As novas versões podem impressionar visualmente, mas deixam a desejar em termos de emoção e originalidade. A animação de 1994 do mesmo “O Rei Leão” é lembrada pela expressividade dos personagens, algo que o realismo digital, curiosamente, não conseguiu reproduzir com a mesma força.
A graça do desenho animado não seria entrar em uma “realidade irreal”? Os desenhos animados contam narrativas de mundos, na maioria das vezes, muito diferentes do qual vivemos. Esse tipo de produto desperta a criatividade de quem produz.
A tecnologia de CGI, vendida como avanço, tem servido mais como maquiagem do que como motor narrativo nos remakes da Disney. O que antes era animação viva, cheia de personalidade e liberdade estética, foi trocado por imagens plastificadas e engessadas, que priorizam o impacto visual em detrimento da emoção. A obsessão pelo “realismo” visual transforma personagens expressivos em bonecos digitalmente genéricos, esvaziando o afeto e a fantasia que marcaram gerações.
A Disney, que já foi símbolo de imaginação e risco criativo, parece hoje dominada por uma lógica preguiçosa, que prefere reciclar seus próprios sucessos do passado com um disfarce tecnológico do que investir em algo genuinamente novo. O resultado são filmes visualmente caros, mas sem qualidade narrativa, produtos de um império que trocou a arte pela repetição confortável.
A pergunta aqui não é sobre a qualidade técnica das produções, mas sobre o porquê delas existirem. Recontar uma história apenas para torná-la “mais realista” pode não ser suficiente.
Império marketeiro
Outro argumento comum para os remakes é a tentativa de atualização de valores. Isso inclui maior diversidade no elenco, revisão de personagens problemáticos e abordagens mais sensíveis a questões sociais. Em tese, esses ajustes são bem-vindos, e necessários. Mas será que eles são genuínos ou apenas mercadológicos?

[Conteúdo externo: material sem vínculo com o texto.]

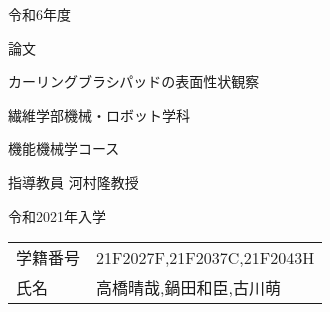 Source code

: \documentclass[main]{subfiles}
\begin{document}
\begin{titlepage}
    \fontsize{30pt}{30pt} \selectfont

    \centering
    \Huge
    令和6年度
    \vspace{15pt}

    論文
    \vspace{45pt}

    カーリングブラシパッドの表面性状観察
    \vspace{45pt}

    繊維学部機械・ロボット学科
    \vspace{15pt}

    機能機械学コース
    \vspace{15pt}

    指導教員 河村隆教授
    \vspace{45pt}

    令和2021年入学
    \vspace{15pt}

    \begin{tabular}{ll}
    学籍番号 & 21F2027F,21F2037C,21F2043H\\
    氏名   & 高橋晴哉,鍋田和臣,古川萌\\

    \end{tabular}
    \normalsize

\end{titlepage}
\end{document}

A escolha de uma atriz negra para viver Ariel, por exemplo, gerou debates e gerou um avanço importante na representatividade. No entanto, em muitos casos, as mudanças parecem calculadas para agradar a públicos específicos sem promover transformações significativas na estrutura da narrativa.
Se a representatividade serve mais para reforçar a imagem da marca do que para transformar o conteúdo e gerar impacto no público, então talvez ela esteja sendo usada como estratégia de marketing, e não como um compromisso real com a diversidade.
A lógica do império
A Disney não faz remakes apenas por vaidade criativa. Se trata de uma estratégia consolidada de mercado. Ao refazer suas próprias obras, a empresa garante que suas franquias permaneçam vivas no imaginário coletivo. É uma forma de renovar o capital simbólico e financeiro sem arriscar muito.
O remake vira um produto replicável, parte de um modelo que privilegia o consumo recorrente. Isso explica por que a Disney domina seus lançamentos com versões atualizadas de clássicos, ao invés de investir mais em histórias inéditas.
Não se trata de rejeitar todo remake, mas de perguntar o que ele oferece além do apelo visual ou emocional. O que está sendo recontado, e por quê? Em um mercado que recicla com tanta frequência, a Disney parece ter esquecido como é criar sem roteiro pronto.